Officials numbered about 12,000 only. These included all the British members of the
Indian Civil Service, the Indian Police, the railways, and the irrigation and
engineering services. The most important
group was thus numerically the smallest.
On the basis of these figures, there were more than two thousand Indians
to each Britisher in India.
These figures are seldom, if ever, mentioned in
nationalist historiography. They are
probably kept out of sight with good reason, for the numbers are embarrassingly
small. The remarkable thing about the
British in India was that there were so few of them. Even the Indian Civil Service, of which so
much was heard, had only a thousand officers in all, half of whom were
Indian. An analysis based on such figures
can make imperialism look more like a midget than a monster. But in the nationalist view, the forces of
justice and of good triumphed in India, despite the superior might of the
foreign forces of evil. An Indian David
killed a British Goliath. A fearsome
adversary was overcome. Conveying this
impression requires exaggerating the might of the foreign forces of evil. The story of 1947 has, in the last half
century in India, moved towards precisely this exaggeration..."
As
I have mentioned here earlier, I lived on a tea estate in Assam from
July 1989 continuously for about a year and then intermittently until 1992.
One of the
weirdest things that was practised universally in the tea gardens of
Assam was social segregation of three classes of employees- managers/ executives (few in numbers),
babus/ clerks (quite a few) and labourers (large).
We
were told
not to socialise with the clerks, let alone labourers. That meant, we
were
neither supposed to invite them home nor go to their homes. Only 'executives' were given the membership to the plantation club.
Four-five
labourers were assigned to our modest bungalow as helpers - mali,
bearer, aaya, chowkidar. We did not know how to use bearer and aaya. So
they liked to be posted to our place! As ordained, neither we went to their homes
nor got to know them properly. It was as if they were Neanderthal while we were Homo sapiens! When we were away on vacation in Maharashtra, our chowkidar was murdered while returning home from the night duty.
I
got along well with a couple of
clerks- so well that we occasionally exchanged dirty jokes. One of
them used to tell me a lot about sex lives of rather large looking ducks of Assam as well infidelities of some of tea estate men including current and
past executives. In the streets of the town around our estates, one
came across a few very fair skinned men with light (even blue) eyes.
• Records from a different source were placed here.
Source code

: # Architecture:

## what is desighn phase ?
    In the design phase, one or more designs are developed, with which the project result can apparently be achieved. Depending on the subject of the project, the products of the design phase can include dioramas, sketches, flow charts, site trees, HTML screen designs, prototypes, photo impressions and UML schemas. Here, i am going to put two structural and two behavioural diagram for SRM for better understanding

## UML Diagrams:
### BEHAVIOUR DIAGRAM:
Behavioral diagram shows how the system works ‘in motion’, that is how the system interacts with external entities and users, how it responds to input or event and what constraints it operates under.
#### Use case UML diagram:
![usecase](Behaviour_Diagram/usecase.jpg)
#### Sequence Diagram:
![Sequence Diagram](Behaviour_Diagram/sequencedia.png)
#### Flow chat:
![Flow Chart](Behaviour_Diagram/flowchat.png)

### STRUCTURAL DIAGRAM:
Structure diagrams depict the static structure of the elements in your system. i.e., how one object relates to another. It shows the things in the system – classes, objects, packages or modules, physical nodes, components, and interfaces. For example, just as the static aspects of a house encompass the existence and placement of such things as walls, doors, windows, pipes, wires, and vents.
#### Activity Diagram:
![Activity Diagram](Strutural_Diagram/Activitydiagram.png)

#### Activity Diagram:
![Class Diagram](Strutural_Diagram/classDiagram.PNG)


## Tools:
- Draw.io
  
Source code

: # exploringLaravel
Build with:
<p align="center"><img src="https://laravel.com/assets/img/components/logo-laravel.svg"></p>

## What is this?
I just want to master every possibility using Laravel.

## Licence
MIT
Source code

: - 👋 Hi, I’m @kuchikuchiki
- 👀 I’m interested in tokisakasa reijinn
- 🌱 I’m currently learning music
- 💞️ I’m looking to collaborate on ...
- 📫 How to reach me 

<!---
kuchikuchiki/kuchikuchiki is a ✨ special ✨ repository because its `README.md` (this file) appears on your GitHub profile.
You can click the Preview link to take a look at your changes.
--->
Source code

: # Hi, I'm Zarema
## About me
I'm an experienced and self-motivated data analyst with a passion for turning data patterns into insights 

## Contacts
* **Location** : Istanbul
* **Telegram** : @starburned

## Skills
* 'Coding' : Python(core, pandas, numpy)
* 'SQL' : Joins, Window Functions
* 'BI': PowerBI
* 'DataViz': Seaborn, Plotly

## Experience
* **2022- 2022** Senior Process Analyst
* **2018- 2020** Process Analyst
Apparently, they were offsprings of the past British sahibs!
I would have liked to invite those friendly clerks home for a meal. But I never
did.
We were brown sahibs, continuing the practices started by the British sahibs. Why did the Brits follow such practices?
'From the Cape to Cairo', Puck, 1902
Britannia
leads civilising soldiers and colonists against Africans as Civilisation
conquers Barbarism.
courtesy : Library of Congress and HisoryToday.com
John Darwin's two books 'After Tamerlane: The Global History of Empire', 2007 and 'The Empire Project/ The Rise and Fall of the British World-System, 1830–1970', 2009 are masterly studies of the empires and also provide antidote to the writings of the likes of Niall Ferguson.
David Cannadine says :
"Darwin makes a good point in 'The Empire Project' that some
people do suggest that the Empire is a story of scandal and exploitation that
we should feel guilty about. Other historians of a more right-wing persuasion
think the British Empire is a great story that we should be proud of. Darwin
says it is not really very helpful to keep fighting about whether it was good
or bad because there will never be agreement. Instead the way to move forward
is to try to understand how it worked and why it fell apart. "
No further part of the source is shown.